3.6. Endophenotype of hearing loss – altered GM/WM asymmetry patterns

The endophenotype of hearing loss is diverse, dispersed and largely determined by GM alterations (Fig. 11). The frontal lobe GM volume decreased severely in congenital and acquired hearing loss. The model test of moderators was significant for GM volume for congenital hearing loss (QM16 = 48.63, p < 0.0001) with significant residual heterogeneity (QE98 = 1048.28, p < 0.0001) (Fig. 11A). In congenital hearing loss, the right frontal lobe and right parietal GM volume were significantly decreased (−2.56 and −1.11, respectively), while that in the temporal lobe was affected to a lesser extent (−0.54), despite the latter being the most reported ROI. Both cerebellar lobes showed a significant increase in volume (left = 0.90, right = 1.68).

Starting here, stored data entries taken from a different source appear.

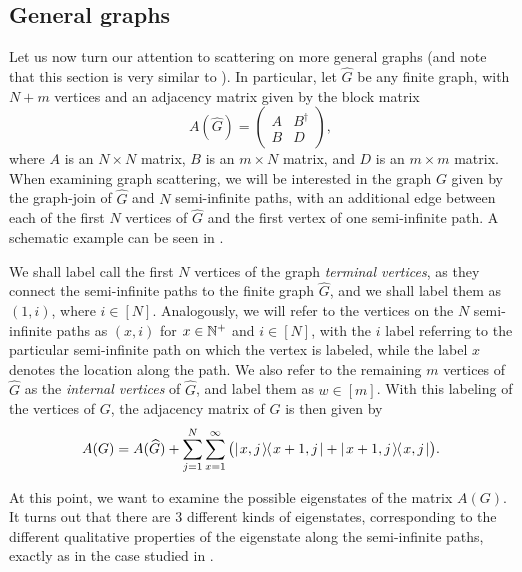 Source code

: \documentclass[../thesis-main/thesis-main]{subfiles}
\begin{document}
\subsection{General graphs}\label{sec:general_graphs}

Let us now turn our attention to scattering on more general graphs (and note that this section is very similar to \cite{CG12}).  In particular, let $\widehat{G}$ be any finite graph, with $N+m$ vertices and an adjacency matrix given by the block matrix
\begin{equation}
  A(\widehat{G}) = \begin{pmatrix}A & B^\dag\\ B & D\end{pmatrix},
\end{equation}
where $A$ is an $N\times N$ matrix, $B$ is an $m\times N$ matrix, and $D$ is an $m\times m$ matrix.  When examining graph scattering, we will be interested in the graph $G$ given by the graph-join of $\widehat{G}$ and $N$ semi-infinite paths, with an additional edge between each of the first $N$ vertices of $\widehat{G}$ and the first vertex of one semi-infinite path.  A schematic example can be seen in .

We shall label call the first $N$ vertices of the graph \emph{terminal vertices}, as they connect the semi-infinite paths to the finite graph $\widehat{G}$, and we shall label them as $(1,i)$, where $i\in[N]$.  Analogously, we will refer to the vertices on the $N$ semi-infinite paths as $(x,i)$ for $x\in \mathbb{N}^+$ and $i\in[N]$, with the $i$ label referring to the particular semi-infinite path on which the vertex is labeled, while the label $x$ denotes the location along the path.  We also refer to the remaining $m$ vertices of $\widehat{G}$ as the \textit{internal vertices} of $\widehat{G}$, and label them as $w\in[m]$.  With this labeling of the vertices of $G$, the adjacency matrix of $G$ is then given by
\begin{equation}
  A(G) = A(\widehat{G}) + \sum_{j=1}^N \sum_{x=1}^\infty \big(|\mspace{2mu} x,j \mspace{2mu} \rangle\mspace{-2mu}\langle\mspace{2mu} x+1,j \mspace{2mu} | + |\mspace{2mu} x+1,j \mspace{2mu} \rangle\mspace{-2mu}\langle\mspace{2mu} x,j \mspace{2mu} |\big).
\end{equation}

At this point, we want to examine the possible eigenstates of the matrix $A(G)$.  It turns out that there are 3 different kinds of eigenstates, corresponding to the different qualitative properties of the eigenstate along the semi-infinite paths, exactly as in the case studied in .
\end{document}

The model test of moderators was significant for GM volume for acquired hearing loss (QM15 = 29.35, p < 0.05) with significant residual heterogeneity (QE41 = 412.31, p < 0.0001) (Fig. 11B). In acquired hearing loss, the left frontal GM volume was significantly decreased (−1.14), along with the right frontal lobe (−1.44). The model test of moderators was significant for congenital hearing loss with WM volume (QM13 = 50.92, p < 0.0001) with significant residual heterogeneity (QE50 = 462.69, p < 0.0001) (Fig. 11C). Left and right frontal lobes WM (−1.34 and −2.3, respectively), and the left and right temporal lobes WM (−0.47 and −0.55, respectively) were significantly different. The model test of moderators was significant for congenital hearing loss with WM FA (QM11 = 168.31, p < 0.0001) with non-significant residual heterogeneity (QE50 = 40.58, p < 0.17) (Fig. 11D). For WM FA in congenital hearing loss, the right and left temporal lobe were significantly decreased (−0.69 and −0.83, respectively). Funnel and Bajut plots illustrate outliers and dispersion in the dataset, which was considerable across the variables for GM and WM. The endophenotype of hearing loss at every stage of life affects cortical GM/WM trajectories, is heterogeneous, and changes GM/WM patterns compared to control populations.

Fig. 11.

Fig. 11.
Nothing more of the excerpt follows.